Fulfilment of Science:

  • Science needs to free itself from the memory of the oppression it faced from the Catholic Church and the Asharite-Mullahs. This deep psychological wound is making even the right-thinking minds of Science to be blind towards the limitations of their ‘scientific approach’ and to facts that do not hover near their already existing theories.
  • Bertrand Russel states: “It is science that has made the old creeds and the old superstitions impossible for intelligent men to accept. It is science that has destroyed the belief in witchcraft, magic and sorcery. It is science that has made it laughable to suppose the earth the center of the universe and man the supreme purpose of the creation. It is science that is showing the falsehood of the old dualisms of soul and body, mind and matter, which have their origin in religion. It is science that is beginning to make us understand ourselves, and to enable us, up to a point, to see ourselves from without as curious mechanisms. It is science that has taught us the way to substitute tentative truth for cocksure error.[25]

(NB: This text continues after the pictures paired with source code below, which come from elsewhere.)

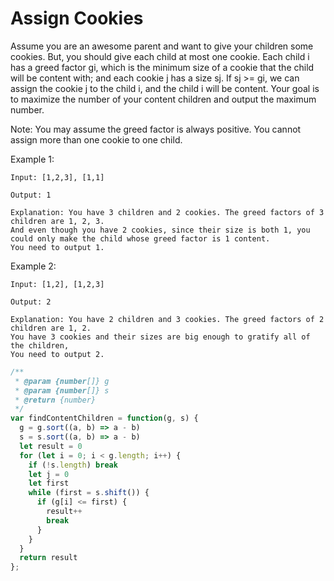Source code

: # Assign Cookies

Assume you are an awesome parent and want to give your children some cookies. But, you should give each child at most one cookie. Each child i has a greed factor gi, which is the minimum size of a cookie that the child will be content with; and each cookie j has a size sj. If sj >= gi, we can assign the cookie j to the child i, and the child i will be content. Your goal is to maximize the number of your content children and output the maximum number.

Note:
You may assume the greed factor is always positive. 
You cannot assign more than one cookie to one child.

Example 1:

    Input: [1,2,3], [1,1]

    Output: 1

    Explanation: You have 3 children and 2 cookies. The greed factors of 3 children are 1, 2, 3. 
    And even though you have 2 cookies, since their size is both 1, you could only make the child whose greed factor is 1 content.
    You need to output 1.

Example 2:

    Input: [1,2], [1,2,3]

    Output: 2

    Explanation: You have 2 children and 3 cookies. The greed factors of 2 children are 1, 2. 
    You have 3 cookies and their sizes are big enough to gratify all of the children, 
    You need to output 2.


```JavaScript
/**
 * @param {number[]} g
 * @param {number[]} s
 * @return {number}
 */
var findContentChildren = function(g, s) {
  g = g.sort((a, b) => a - b)
  s = s.sort((a, b) => a - b)
  let result = 0
  for (let i = 0; i < g.length; i++) {
    if (!s.length) break
    let j = 0
    let first
    while (first = s.shift()) {
      if (g[i] <= first) {
        result++
        break
      }
    }
  }
  return result
};
```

Russell claimed that he was more convinced of his method of doing philosophy than of his philosophical conclusions. He held science was one of the principal components of analysis. Russell was a believer in the scientific method, that science reaches only tentative answers, that scientific progress is piecemeal, and attempts to find organic unities were largely futile. He believed the same was true of philosophy (organic unity is the philosophical idea that a thing is made up of interdependent parts. For example, a body is made up of its constituent organs, and a society is made up of its constituent social roles). Russell held that the ultimate objective of both science and philosophy was to understand reality, not simply to make predictions. Russell also held the strong opinion that scientific understanding should be for the betterment and further survival of humankind and our planet. While acknowledging the great power of science, Russell was under no illusions to its potential misuse and limitations stating: “Science in itself appears to me neutral, that is to say, it increases men’s power whether for good or for evil.[26]

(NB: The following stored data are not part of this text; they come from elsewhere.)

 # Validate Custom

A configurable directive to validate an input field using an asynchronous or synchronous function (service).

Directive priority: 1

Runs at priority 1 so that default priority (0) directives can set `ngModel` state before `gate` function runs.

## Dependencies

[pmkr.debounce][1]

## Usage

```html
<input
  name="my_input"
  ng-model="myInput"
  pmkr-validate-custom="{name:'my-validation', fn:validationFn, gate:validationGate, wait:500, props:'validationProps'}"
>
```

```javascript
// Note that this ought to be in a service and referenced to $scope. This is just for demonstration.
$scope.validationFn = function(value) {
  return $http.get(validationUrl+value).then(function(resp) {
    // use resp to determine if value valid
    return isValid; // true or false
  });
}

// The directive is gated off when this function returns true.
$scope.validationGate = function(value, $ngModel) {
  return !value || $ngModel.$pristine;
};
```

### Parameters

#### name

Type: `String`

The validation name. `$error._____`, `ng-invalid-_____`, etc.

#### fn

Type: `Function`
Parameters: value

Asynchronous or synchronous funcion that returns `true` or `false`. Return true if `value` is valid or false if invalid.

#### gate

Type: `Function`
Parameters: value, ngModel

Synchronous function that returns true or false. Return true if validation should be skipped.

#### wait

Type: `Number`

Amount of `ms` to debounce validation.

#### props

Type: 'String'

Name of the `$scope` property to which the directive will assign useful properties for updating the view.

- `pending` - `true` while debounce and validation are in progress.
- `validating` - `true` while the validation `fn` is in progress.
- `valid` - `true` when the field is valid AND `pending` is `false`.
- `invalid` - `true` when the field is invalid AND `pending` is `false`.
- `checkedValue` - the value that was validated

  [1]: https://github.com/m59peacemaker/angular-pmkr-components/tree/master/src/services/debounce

  • Science needs to awaken to the concept of self-introspection as a valid and powerful method of ‘scientific approach’.
  • Mathematics is not indispensable. Rational thought is indeed indispensable. Mathematics is just one form of rational thought, albeit an extremely precise form. It was the rigorous insistence of rational thought by the ancient Rishis that allowed them to reach perfection in this very life. It was the rigorous insistence of rational thought by the Mutazilite-Mullahs (such as Ibn-Sina & Ibn-Rushd) that gave birth to modern science in Europe. Self-introspection and internal self-talk in the form of auto-suggestions and prayer are as valid means of studying and tapping the internal energies of oneself, as mathematics is for the energies playing around in this universe. Swamiji says: The word used is Prana. Prana is not exactly breath. It is the name for the energy that is in the universe. Whatever you see in the universe, whatever moves or works, or has life, is a manifestation of this Prana. The sum-total of the energy displayed in the universe is called Prana…[27] Experience is the only source of knowledge. In the world, religion is the only science where there is no surety, because it is not taught as a science of experience. This should not be. There is always, however, a small group of men who teach religion from experience. They are called mystics, and these mystics in every religion speak the same tongue and teach the same truth. This is the real science of religion. As mathematics in every part of the world does not differ, so the mystics do not differ. They are all similarly constituted and similarly situated. Their experience is the same; and this becomes law. [28]
  • Jacob Bohme once said: “Everything we see in nature is manifested truth; only we are not able to recognize it unless truth is manifest within ourselves.[29]

Jakob Böhme was a German philosopher, Christian mystic, and Lutheran Protestant theologian. He was considered an original thinker by many of his contemporaries within the Lutheran tradition, and his first book, commonly known as Aurora, caused a great scandal. In contemporary English, his name may be spelled Jacob Boehme; in seventeenth-century England it was also spelled Behmen, approximating the contemporary English pronunciation of the German Böhme. Böhme had a profound influence on later philosophical movements such as German idealism and German Romanticism. Hegel described Böhme as “the first German philosopher”.”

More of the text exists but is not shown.